_Goal of the exercise_
Search the listing below for the word "decryption" and return each line that contains it.

_Data for analysis_

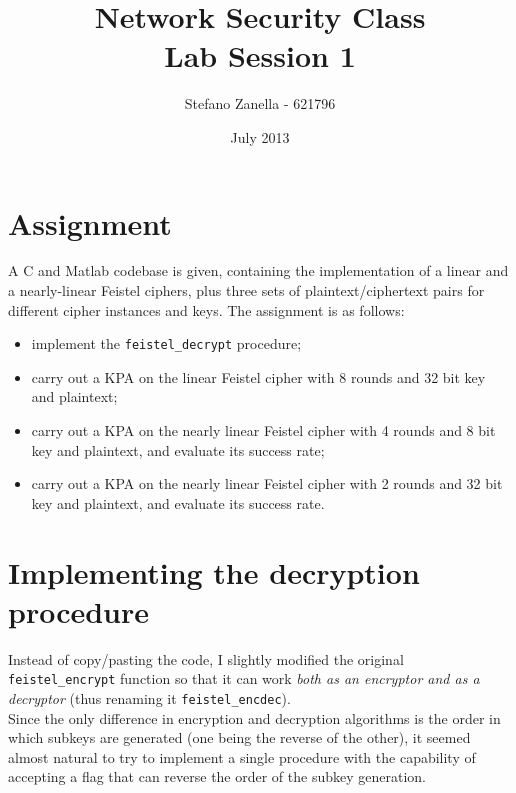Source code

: \documentclass[a4paper,12pt,titlepage]{article}
\begin{document}
\title{Network Security Class \\ Lab Session 1}
\author{Stefano Zanella - 621796}
\date{July 2013}

\maketitle

\section{Assignment}
A C and Matlab codebase is given, containing the implementation of a linear and
a nearly-linear Feistel ciphers, plus three sets of plaintext/ciphertext pairs for
different cipher instances and keys. The assignment is as follows:
\begin{itemize}
  \item implement the \texttt{feistel\_decrypt} procedure;
  \item carry out a KPA on the linear Feistel cipher with 8 rounds and 32 bit
        key and plaintext;
  \item carry out a KPA on the nearly linear Feistel cipher with 4 rounds and 8
        bit key and plaintext, and evaluate its success rate;
  \item carry out a KPA on the nearly linear Feistel cipher with 2 rounds and
        32 bit key and plaintext, and evaluate its success rate.
\end{itemize}

\newpage

\section{Implementing the decryption procedure}
Instead of copy/pasting the code, I slightly modified the original
\texttt{feistel\_encrypt} function so that it can work 
\emph{both as an encryptor and as a decryptor} (thus renaming it 
\texttt{feistel\_encdec}). \\
Since the only difference in encryption and decryption algorithms is the order
in which subkeys are generated (one being the reverse of the other), it
seemed almost natural to try to implement a single procedure with the
capability of accepting a flag that can reverse the order of the subkey
generation.
\end{document}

_Exercise answer_
\section{Implementing the decryption procedure}
Since the only difference in encryption and decryption algorithms is the order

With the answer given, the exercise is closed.